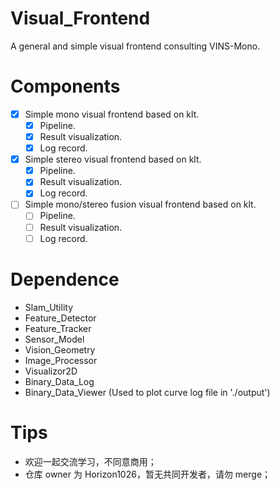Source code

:# Visual_Frontend
A general and simple visual frontend consulting VINS-Mono.

# Components
- [x] Simple mono visual frontend based on klt.
    - [x] Pipeline.
    - [x] Result visualization.
    - [x] Log record.
- [x] Simple stereo visual frontend based on klt.
    - [x] Pipeline.
    - [x] Result visualization.
    - [x] Log record.
- [ ] Simple mono/stereo fusion visual frontend based on klt.
    - [ ] Pipeline.
    - [ ] Result visualization.
    - [ ] Log record.

# Dependence
- Slam_Utility
- Feature_Detector
- Feature_Tracker
- Sensor_Model
- Vision_Geometry
- Image_Processor
- Visualizor2D
- Binary_Data_Log
- Binary_Data_Viewer (Used to plot curve log file in './output')

# Tips
- 欢迎一起交流学习，不同意商用；
- 仓库 owner 为 Horizon1026，暂无共同开发者，请勿 merge；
○ ○ ○ ○ ○
* Assignment:
Print the data exactly as written, dropping any images it holds.

* Solution to the exercise:
Source code

:# Visual_Frontend
A general and simple visual frontend consulting VINS-Mono.

# Components
- [x] Simple mono visual frontend based on klt.
    - [x] Pipeline.
    - [x] Result visualization.
    - [x] Log record.
- [x] Simple stereo visual frontend based on klt.
    - [x] Pipeline.
    - [x] Result visualization.
    - [x] Log record.
- [ ] Simple mono/stereo fusion visual frontend based on klt.
    - [ ] Pipeline.
    - [ ] Result visualization.
    - [ ] Log record.

# Dependence
- Slam_Utility
- Feature_Detector
- Feature_Tracker
- Sensor_Model
- Vision_Geometry
- Image_Processor
- Visualizor2D
- Binary_Data_Log
- Binary_Data_Viewer (Used to plot curve log file in './output')

# Tips
- 欢迎一起交流学习，不同意商用；
- 仓库 owner 为 Horizon1026，暂无共同开发者，请勿 merge；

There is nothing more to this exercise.